Using the material below, return exactly the lines between the one holding "Popup Badge Fixed" and the one holding "Noise supression added", inclusive, and no others.

* EXTRACTED DATA
=== Section Start ===

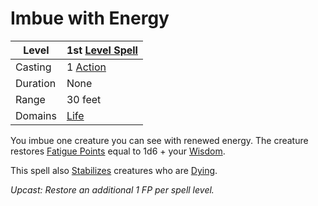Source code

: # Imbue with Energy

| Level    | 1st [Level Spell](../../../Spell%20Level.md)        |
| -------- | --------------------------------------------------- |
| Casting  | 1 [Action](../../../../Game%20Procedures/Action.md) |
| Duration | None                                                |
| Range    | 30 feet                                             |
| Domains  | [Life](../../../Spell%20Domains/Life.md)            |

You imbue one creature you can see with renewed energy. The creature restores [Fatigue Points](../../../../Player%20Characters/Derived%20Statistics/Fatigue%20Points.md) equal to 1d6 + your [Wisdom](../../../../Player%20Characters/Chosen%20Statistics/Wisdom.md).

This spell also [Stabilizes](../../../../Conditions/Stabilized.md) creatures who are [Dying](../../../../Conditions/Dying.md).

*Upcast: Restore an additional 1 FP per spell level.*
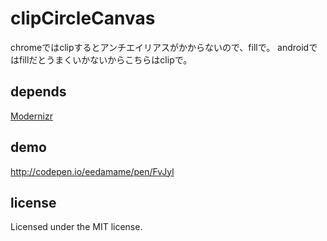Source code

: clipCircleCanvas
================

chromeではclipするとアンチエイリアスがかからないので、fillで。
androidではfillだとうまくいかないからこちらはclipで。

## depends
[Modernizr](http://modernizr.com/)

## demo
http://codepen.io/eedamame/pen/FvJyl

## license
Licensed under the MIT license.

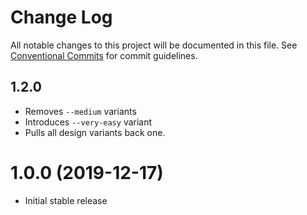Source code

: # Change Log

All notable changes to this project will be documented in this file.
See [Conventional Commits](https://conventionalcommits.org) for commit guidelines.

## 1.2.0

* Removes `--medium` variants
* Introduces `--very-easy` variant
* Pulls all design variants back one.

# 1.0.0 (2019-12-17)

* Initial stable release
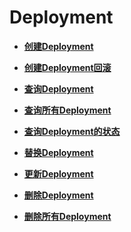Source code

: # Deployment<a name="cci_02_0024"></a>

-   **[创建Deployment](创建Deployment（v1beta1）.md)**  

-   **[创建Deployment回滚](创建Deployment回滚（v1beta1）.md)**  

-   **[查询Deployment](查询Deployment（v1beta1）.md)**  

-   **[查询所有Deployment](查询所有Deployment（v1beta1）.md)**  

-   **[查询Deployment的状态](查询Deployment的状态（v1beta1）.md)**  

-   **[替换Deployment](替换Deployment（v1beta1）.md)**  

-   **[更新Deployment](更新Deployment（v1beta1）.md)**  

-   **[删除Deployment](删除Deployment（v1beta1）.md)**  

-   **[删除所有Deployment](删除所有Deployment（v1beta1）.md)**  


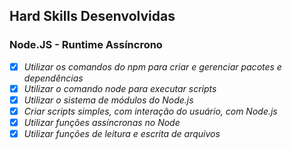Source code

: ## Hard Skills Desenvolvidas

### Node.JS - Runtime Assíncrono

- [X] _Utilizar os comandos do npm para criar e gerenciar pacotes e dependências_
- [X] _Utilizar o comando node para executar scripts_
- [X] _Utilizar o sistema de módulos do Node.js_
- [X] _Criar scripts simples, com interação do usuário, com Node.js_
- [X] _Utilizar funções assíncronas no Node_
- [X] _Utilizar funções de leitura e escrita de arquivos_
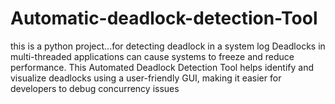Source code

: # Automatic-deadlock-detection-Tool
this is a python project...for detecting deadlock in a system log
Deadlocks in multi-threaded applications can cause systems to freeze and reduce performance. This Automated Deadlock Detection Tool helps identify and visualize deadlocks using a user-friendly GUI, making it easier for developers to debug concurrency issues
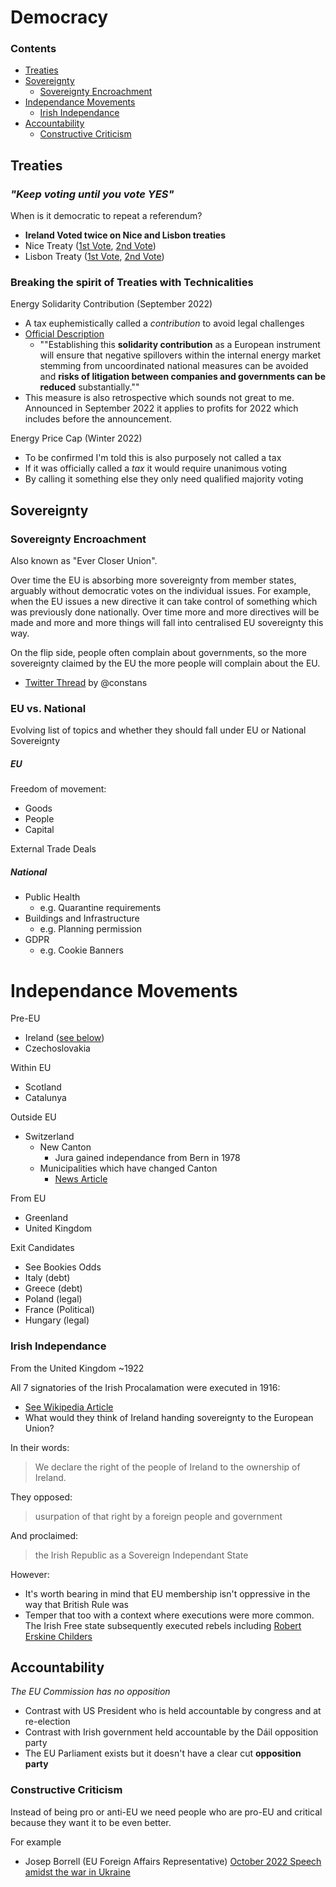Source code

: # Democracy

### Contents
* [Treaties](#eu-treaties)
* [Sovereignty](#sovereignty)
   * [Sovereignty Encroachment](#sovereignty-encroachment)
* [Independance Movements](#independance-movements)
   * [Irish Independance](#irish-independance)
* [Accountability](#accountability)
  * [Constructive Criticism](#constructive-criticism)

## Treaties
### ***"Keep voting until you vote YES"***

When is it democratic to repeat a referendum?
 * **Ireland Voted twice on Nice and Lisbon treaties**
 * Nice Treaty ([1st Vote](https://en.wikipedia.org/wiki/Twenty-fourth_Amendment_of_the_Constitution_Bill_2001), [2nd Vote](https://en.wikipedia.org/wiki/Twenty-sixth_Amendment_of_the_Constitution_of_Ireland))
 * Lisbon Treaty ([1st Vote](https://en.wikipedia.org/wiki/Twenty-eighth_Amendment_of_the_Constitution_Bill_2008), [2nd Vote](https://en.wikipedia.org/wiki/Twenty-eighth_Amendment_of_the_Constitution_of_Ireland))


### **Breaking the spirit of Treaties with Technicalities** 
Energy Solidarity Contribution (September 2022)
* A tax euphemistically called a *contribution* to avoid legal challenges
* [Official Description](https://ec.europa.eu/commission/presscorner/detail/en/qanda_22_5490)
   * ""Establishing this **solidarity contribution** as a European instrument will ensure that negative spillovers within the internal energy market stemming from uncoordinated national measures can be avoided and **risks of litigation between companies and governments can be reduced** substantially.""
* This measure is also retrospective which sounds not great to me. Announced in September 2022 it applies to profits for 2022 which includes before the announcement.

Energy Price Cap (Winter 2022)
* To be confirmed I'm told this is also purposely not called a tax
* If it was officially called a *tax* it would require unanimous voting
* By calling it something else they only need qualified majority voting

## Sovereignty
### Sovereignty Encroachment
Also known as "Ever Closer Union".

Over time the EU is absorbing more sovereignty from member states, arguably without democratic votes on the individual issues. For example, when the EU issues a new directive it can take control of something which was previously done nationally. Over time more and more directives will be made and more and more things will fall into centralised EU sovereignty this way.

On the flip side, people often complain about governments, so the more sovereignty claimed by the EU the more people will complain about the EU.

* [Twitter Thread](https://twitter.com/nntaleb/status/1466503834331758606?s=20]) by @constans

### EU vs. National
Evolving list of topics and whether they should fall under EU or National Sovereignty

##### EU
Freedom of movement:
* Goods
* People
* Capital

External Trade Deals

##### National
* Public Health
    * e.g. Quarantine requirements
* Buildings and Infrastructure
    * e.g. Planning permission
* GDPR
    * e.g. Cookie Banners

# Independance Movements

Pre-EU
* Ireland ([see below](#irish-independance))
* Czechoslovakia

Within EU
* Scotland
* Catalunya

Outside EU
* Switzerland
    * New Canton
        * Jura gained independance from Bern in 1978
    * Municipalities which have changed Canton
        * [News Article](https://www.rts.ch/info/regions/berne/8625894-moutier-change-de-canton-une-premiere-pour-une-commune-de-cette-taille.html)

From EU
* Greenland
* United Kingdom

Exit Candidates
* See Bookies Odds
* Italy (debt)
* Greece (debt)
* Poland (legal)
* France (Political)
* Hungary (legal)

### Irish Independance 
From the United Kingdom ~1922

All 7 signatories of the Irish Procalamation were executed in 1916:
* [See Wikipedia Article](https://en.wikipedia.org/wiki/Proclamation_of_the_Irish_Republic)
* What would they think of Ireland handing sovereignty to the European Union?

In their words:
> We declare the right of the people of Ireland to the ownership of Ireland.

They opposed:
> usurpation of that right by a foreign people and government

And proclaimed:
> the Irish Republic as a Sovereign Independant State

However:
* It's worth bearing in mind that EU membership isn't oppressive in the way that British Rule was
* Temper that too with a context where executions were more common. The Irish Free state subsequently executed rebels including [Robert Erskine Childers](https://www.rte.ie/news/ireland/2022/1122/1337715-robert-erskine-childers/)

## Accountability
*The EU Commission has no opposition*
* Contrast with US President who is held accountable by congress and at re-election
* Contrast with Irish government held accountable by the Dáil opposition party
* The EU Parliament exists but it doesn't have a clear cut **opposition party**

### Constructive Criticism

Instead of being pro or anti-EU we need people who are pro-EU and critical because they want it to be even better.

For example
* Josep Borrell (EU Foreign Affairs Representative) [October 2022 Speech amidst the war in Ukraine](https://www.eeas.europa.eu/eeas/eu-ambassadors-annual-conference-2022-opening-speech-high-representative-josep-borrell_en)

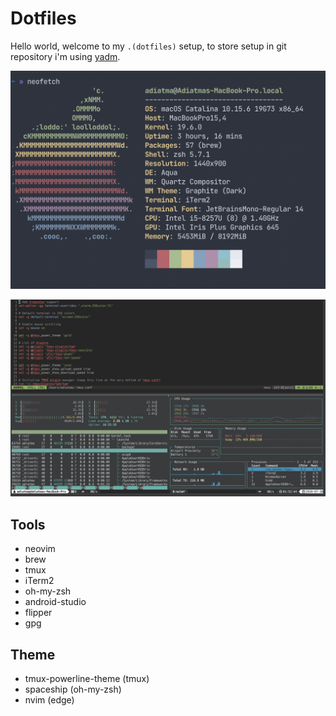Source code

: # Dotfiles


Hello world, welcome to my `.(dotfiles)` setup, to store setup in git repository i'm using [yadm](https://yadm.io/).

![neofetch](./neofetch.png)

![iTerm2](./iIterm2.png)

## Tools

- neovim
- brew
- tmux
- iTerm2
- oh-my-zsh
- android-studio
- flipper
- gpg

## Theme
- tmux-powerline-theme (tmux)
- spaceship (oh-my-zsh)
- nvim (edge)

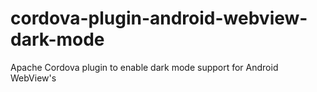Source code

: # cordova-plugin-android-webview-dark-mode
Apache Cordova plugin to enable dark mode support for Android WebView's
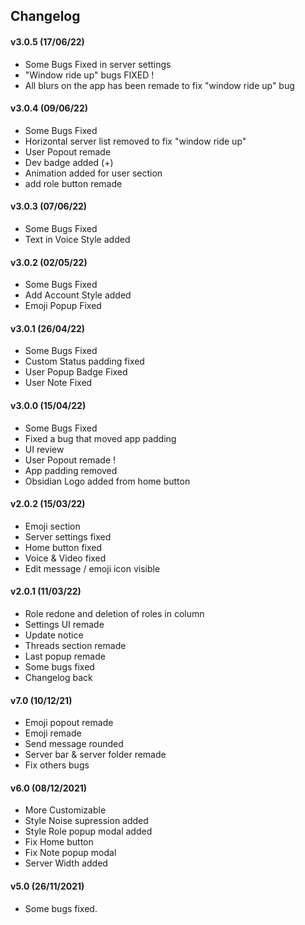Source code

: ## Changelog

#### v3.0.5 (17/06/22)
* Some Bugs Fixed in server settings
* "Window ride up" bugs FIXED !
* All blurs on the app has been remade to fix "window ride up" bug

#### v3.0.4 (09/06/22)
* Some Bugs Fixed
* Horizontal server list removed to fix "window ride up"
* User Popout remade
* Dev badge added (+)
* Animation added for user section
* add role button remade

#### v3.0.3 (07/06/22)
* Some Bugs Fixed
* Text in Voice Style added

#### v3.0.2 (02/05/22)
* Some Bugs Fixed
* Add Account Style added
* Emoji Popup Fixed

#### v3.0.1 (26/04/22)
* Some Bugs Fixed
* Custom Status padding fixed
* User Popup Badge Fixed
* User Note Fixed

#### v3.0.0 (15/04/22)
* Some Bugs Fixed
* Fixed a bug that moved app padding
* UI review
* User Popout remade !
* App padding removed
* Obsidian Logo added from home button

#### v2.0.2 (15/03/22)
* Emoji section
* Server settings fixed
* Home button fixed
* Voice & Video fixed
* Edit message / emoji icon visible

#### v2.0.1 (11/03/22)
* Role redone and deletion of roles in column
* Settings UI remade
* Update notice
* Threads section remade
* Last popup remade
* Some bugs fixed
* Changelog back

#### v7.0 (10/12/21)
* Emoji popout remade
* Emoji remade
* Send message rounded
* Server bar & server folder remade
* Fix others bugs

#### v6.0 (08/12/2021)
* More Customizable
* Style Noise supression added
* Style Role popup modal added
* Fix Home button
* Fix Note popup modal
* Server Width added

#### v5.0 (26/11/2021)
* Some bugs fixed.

=== Section End ===

* EXERCISE OUTPUT
* User Popup Badge Fixed
* User Note Fixed

#### v3.0.0 (15/04/22)
* Some Bugs Fixed
* Fixed a bug that moved app padding
* UI review
* User Popout remade !
* App padding removed
* Obsidian Logo added from home button

#### v2.0.2 (15/03/22)
* Emoji section
* Server settings fixed
* Home button fixed
* Voice & Video fixed
* Edit message / emoji icon visible

#### v2.0.1 (11/03/22)
* Role redone and deletion of roles in column
* Settings UI remade
* Update notice
* Threads section remade
* Last popup remade
* Some bugs fixed
* Changelog back

#### v7.0 (10/12/21)
* Emoji popout remade
* Emoji remade
* Send message rounded
* Server bar & server folder remade
* Fix others bugs

#### v6.0 (08/12/2021)
* More Customizable
* Style Noise supression added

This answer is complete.